“Should auld acquaintance be forgot,
and never brought to mind?
Should auld acquaintance be forgot,
and auld lang syne*?
For auld lang syne, my jo,
for auld lang syne,
we’ll tak’ a cup o’ kindness yet,
for auld lang syne.
And surely ye’ll be your pint-stoup!
and surely I’ll be mine!
And we’ll tak’ a cup o’ kindness yet,
for auld lang syne.
We twa hae run about the braes,
and pou’d the gowans fine;
But we’ve wander’d mony a weary fit,
sin’ auld lang syne.
We twa hae paidl’d in the burn,
frae morning sun till dine;
But seas between us braid hae roar’d
sin’ auld lang syne.
And there’s a hand, my trusty fiere!
and gie’s a hand o’ thine!
And we’ll tak’ a right gude-willie waught,
for auld lang syne.”
Pushing on to 72 years means many “auld acquaintance’s” there behind me, but with fewer coming along with me.
It’s been a good life! … Easy? Well in a very broad sense yes it has been easy, but there are those times, in the midst of it all, when it has seemed hard and troublesome.
But then I think on the many “auld acquaintance’s” and I am indeed a very grateful and blessed man. Blessed by God with much family — parents who loved me and raised me with love … a wonderful woman, a wife, as a lifelong companion, lover and friend … a wonderful son and wonderful daughter (I love you both!) … three wonderful grandchildren … and two brothers.
And the other family spread out all over this amazing nation and across the world. Father in law, mother in lay, brothers and sisters in law, aunts & uncles – cousins aplenty, both mine and Diana’s. I love and have loved them all.
Friends – some lifelong and some new. Friends across this fruited land and far away places like The Czech Republic, Spain, Germany, Switzerland, Norway, Hungary, Fiji, Zambia, Italy, South Africa.
In 2015 I was amazingly able to renew some truly “auld acquaintance’s.” Old meaning from the days of my youth and early adulthood:
Here are a few:
Coach Sam Jankovich.
You can read about Coach Sam’s storied career at the link above, but let me tell you the story of how he and I are connected and how we became reconnected this past year.
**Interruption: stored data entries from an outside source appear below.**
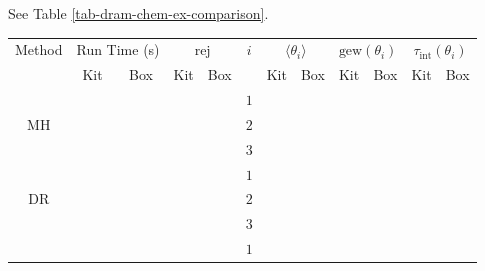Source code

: See Table \ref{tab-dram-chem-ex-comparison}.

\begin{table}[h!]
\begin{center}
\begin{tabular}{|c|c|c|c|c|c|c|c|c|c|c|c|}
\hline
Method & \multicolumn{2}{c|}{Run Time (s)} & \multicolumn{2}{c|}{$\text{rej}$} & $i$ & \multicolumn{2}{c|}{$\langle\theta_i\rangle$} & \multicolumn{2}{c|}{$\text{gew}(\theta_i)$} & \multicolumn{2}{c|}{$\tau_{\text{int}}(\theta_i)$} \\
\cline{2-5}\cline{7-12}
       & Kit            & Box              & Kit           & Box               &     & Kit                  & Box                    & Kit                 & Box                   & Kit                     & Box                      \\
\hline
\hline
       &                &                  &               &                   & $1$ &                      &                        &                     &                       &                         &                          \\
\cline{6-12}
MH     &                &                  &               &                   & $2$ &                      &                        &                     &                       &                         &                          \\
\cline{6-12}
       &                &                  &               &                   & $3$ &                      &                        &                     &                       &                         &                          \\
\hline
       &                &                  &               &                   & $1$ &                      &                        &                     &                       &                         &                          \\
\cline{6-12}
DR     &                &                  &               &                   & $2$ &                      &                        &                     &                       &                         &                          \\
\cline{6-12}
       &                &                  &               &                   & $3$ &                      &                        &                     &                       &                         &                          \\
\hline
       &                &                  &               &                   & $1$ &                      &                        &                     &                       &                         &                          \\

\end{tabular}
\end{center}
\end{table}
Sam and I are Butte Montana natives, and after having gone our separate ways following high school, I didn’t give much thought to Sam, and I’m sure he could not have remembered me as an undistinguished skinny high school kid.
But then a few years ago Sam’s son Sam bought the iconic M&M bar in Butte and set out to reestablish it a watering hole in uptown Butte.
A few years ago while visiting Butte we met young Sam in the M&M, had a beer and exchanged pleasantries. Sam brought us to the back of the bar where he had a “Sam Jankovich Hall of Fame” display with many mementos of his father.
While looking at all of this stuff I mentioned to Sam that I remembered his dad from Butte High. Sam, expecting I was perhaps a football jock, was surprised and laughed when I told him that his dad taught me typing. That’s right … Coach Sam, football legend, also taught typing, and I am forever grateful for that skill.
Sam gave me his dad’s phone number in Haydon Lake Idaho and said “give him a call. So I tucked the number in my wallet for a couple of years.
Then in August 2015, while walking a trail in Idaho not far from Sam’s place in Haydon Lake, I took that number from my wallet and called:
Coach: Hello …
Me: Hello Mr. Jankovich (you should always address a teacher as Mr. Miss or Mrs.) This is Don Johnson, you may remember me from your days at Butte High.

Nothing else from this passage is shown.